Although president Kibaki has done a lot since 2002, not only is it too little too late but it is taking the country in the wrong direction. The right direction in my view is starting off with policies that are designed to put the economy in the hands of the common man so to speak (Not a few a handful of investors mainly from one community).
It is important that the engine of the economy and of growth are in the hands of ordinary Kenyans. This means determining that the creation of jobs should be the top agenda which should be reflected in everything the government does.
Saving Kenya, in my view will also require many "thinking out of the box" ideas that the current political class cannot handle, let alone think up. For instance establishing work for higher education farms and work for food schemes countrywide. We urgently need to give a helping hand to our brothers who are doing badly thanks mainly to mega corruption scandals like Goldenberg and Anglo Leasing that have devalued the currency overnight and caused great suffering across the nation.
We need a government policy where a certain percentage of government contracts are reserved for small scale businesses and ways found to finance them by paying 50% upfront for services and products ordered from them. (You will be surprised poor people are much more honest than rich folks).
We need a government that will be sensitive enough to remove all VAT and other taxes from basic food stuffs sold in slums and other low income areas.
We need a very intensive countrywide sports and football program (that would be very easy to finance) where soccer talent can be nurtured and developed even as the youths there go through a special education program to prepare them for life after their sporting professional careers. I personally know Kenyans who are good agents and can help us sell this talent to big soccer clubs in the West, even as we develop the game locally. There should also be numerous active programs to keep the youth busy so that less of them end up in crime as is the case today.
We also need a truth and reconciliation commission to deal with our dark past and to send a clear message to any would-be-thieves of the future that corruption may make you rich in the short term but in the long term it does not pay.
Our foreign missions need to start actively assisting in helping place qualified Kenyans in openings available at their stations and also promoting trade much more aggressively.
These are just a few ideas off the top of my head. Please keep reading this blog and we will unveil more of these ideas as we head to the mother of all general elections.
I am grateful that some very powerful people in Kenya today read this blog regularly and quite often take action on various things we suggest here. The most recent example is the directive by the government to the Nairobi City Council to go slow on the implementation of the ban on plastic bags. I believe our small humble efforts here contributed in a small way at least to that decision.

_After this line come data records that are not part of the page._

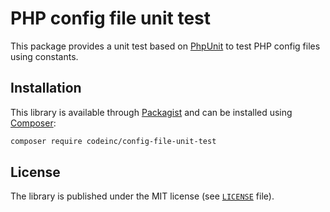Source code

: # PHP config file unit test 

This package provides a unit test based on [PhpUnit](https://phpunit.de/) to test PHP config files using constants.

## Installation

This library is available through [Packagist](https://packagist.org/packages/codeinc/config-file-unit-test) and can be installed using [Composer](https://getcomposer.org/): 

```bash
composer require codeinc/config-file-unit-test
```

## License

The library is published under the MIT license (see [`LICENSE`](LICENSE) file).
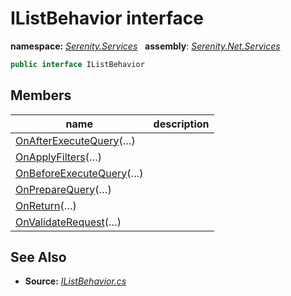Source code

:# IListBehavior interface
**namespace:** *[Serenity.Services](../README.md#serenity.services-namespace)*   **assembly**: *[Serenity.Net.Services](../README.md)*

```csharp
public interface IListBehavior
```

## Members

| name | description |
| --- | --- |
| [OnAfterExecuteQuery](IListBehavior/OnAfterExecuteQuery.md)(…) |  |
| [OnApplyFilters](IListBehavior/OnApplyFilters.md)(…) |  |
| [OnBeforeExecuteQuery](IListBehavior/OnBeforeExecuteQuery.md)(…) |  |
| [OnPrepareQuery](IListBehavior/OnPrepareQuery.md)(…) |  |
| [OnReturn](IListBehavior/OnReturn.md)(…) |  |
| [OnValidateRequest](IListBehavior/OnValidateRequest.md)(…) |  |

## See Also

* **Source:** *[IListBehavior.cs](https://github.com/serenity-is/Serenity/blob/master/src/Serenity.Net.Services/RequestHandlers/List/IListBehavior.cs)*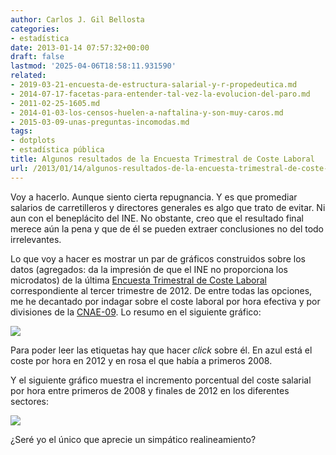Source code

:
 ```yaml
---
author: Carlos J. Gil Bellosta
categories:
- estadística
date: 2013-01-14 07:57:32+00:00
draft: false
lastmod: '2025-04-06T18:58:11.931590'
related:
- 2019-03-21-encuesta-de-estructura-salarial-y-r-propedeutica.md
- 2014-07-17-facetas-para-entender-tal-vez-la-evolucion-del-paro.md
- 2011-02-25-1605.md
- 2014-01-03-los-censos-huelen-a-naftalina-y-son-muy-caros.md
- 2015-03-09-unas-preguntas-incomodas.md
tags:
- dotplots
- estadística pública
title: Algunos resultados de la Encuesta Trimestral de Coste Laboral
url: /2013/01/14/algunos-resultados-de-la-encuesta-trimestral-de-coste-laboral/
---
```


Voy a hacerlo. Aunque siento cierta repugnancia. Y es que promediar salarios de carretilleros y directores generales es algo que trato de evitar. Ni aun con el beneplácito del INE. No obstante, creo que el resultado final merece aún la pena y que de él se pueden extraer conclusiones no del todo irrelevantes.

Lo que voy a hacer es mostrar un par de gráficos construidos sobre los datos (agregados: da la impresión de que el INE no proporciona los microdatos) de la última [Encuesta Trimestral de Coste Laboral](http://www.ine.es/jaxi/menu.do?type=pcaxis&path=%2Ft22%2Fp187&file=inebase&L=0) correspondiente al tercer trimestre de 2012. De entre todas las opciones, me he decantado por indagar sobre el coste laboral por hora efectiva y por divisiones de la [CNAE-09](http://www.ine.es/daco/daco42/clasificaciones/cnae09/cnae2009.pdf). Lo resumo en el siguiente gráfico:

[![](/wp-uploads/2013/01/coste_laboral_hora-1024x682.png#center)
](/wp-uploads/2013/01/coste_laboral_hora.png#center)

Para poder leer las etiquetas hay que hacer _click_ sobre él. En azul está el coste por hora en 2012 y en rosa el que había a primeros 2008.

Y el siguiente gráfico muestra el incremento porcentual del coste salarial por hora entre primeros de 2008 y finales de 2012 en los diferentes sectores:

[![](/wp-uploads/2013/01/incremento_coste_laboral_hora1-1024x682.png#center)
](/wp-uploads/2013/01/incremento_coste_laboral_hora1.png#center)

¿Seré yo el único que aprecie un simpático realineamiento?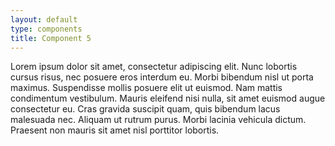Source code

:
 ```yaml
---
layout: default
type: components
title: Component 5
---
```


Lorem ipsum dolor sit amet, consectetur adipiscing elit. Nunc lobortis cursus risus, nec posuere eros interdum eu. Morbi bibendum nisl ut porta maximus. Suspendisse mollis posuere elit ut euismod. Nam mattis condimentum vestibulum. Mauris eleifend nisi nulla, sit amet euismod augue consectetur eu. Cras gravida suscipit quam, quis bibendum lacus malesuada nec. Aliquam ut rutrum purus. Morbi lacinia vehicula dictum. Praesent non mauris sit amet nisl porttitor lobortis.
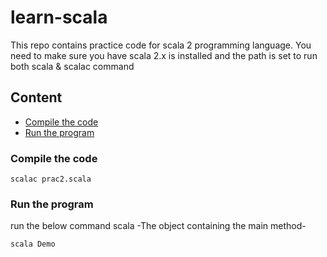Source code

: # learn-scala
This repo contains practice code for scala 2 programming language. You need to make sure you have scala 2.x is installed and the path is set to run both scala & scalac command
## Content
  - [Compile the code](#compile-the-code)
  - [Run the program](#run-the-program)

### Compile the code
```
scalac prac2.scala
```

### Run the program
run the below command scala -The object containing the main method-
```
scala Demo
```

So you see, we are not just whiners, we have built a forum here (by the grace of God) where tens of thousands of Kenyans can exchange views and learn things that will improve our country. The problem with many of our readers, especially those from you know where, are desperate and eager to link us to a certain politician or foreign financier. Good luck to them because the truth is that I am just an ordinary Kenyan trying to make a difference and I have been joined by many other like-minded persons who love their country even more than I do.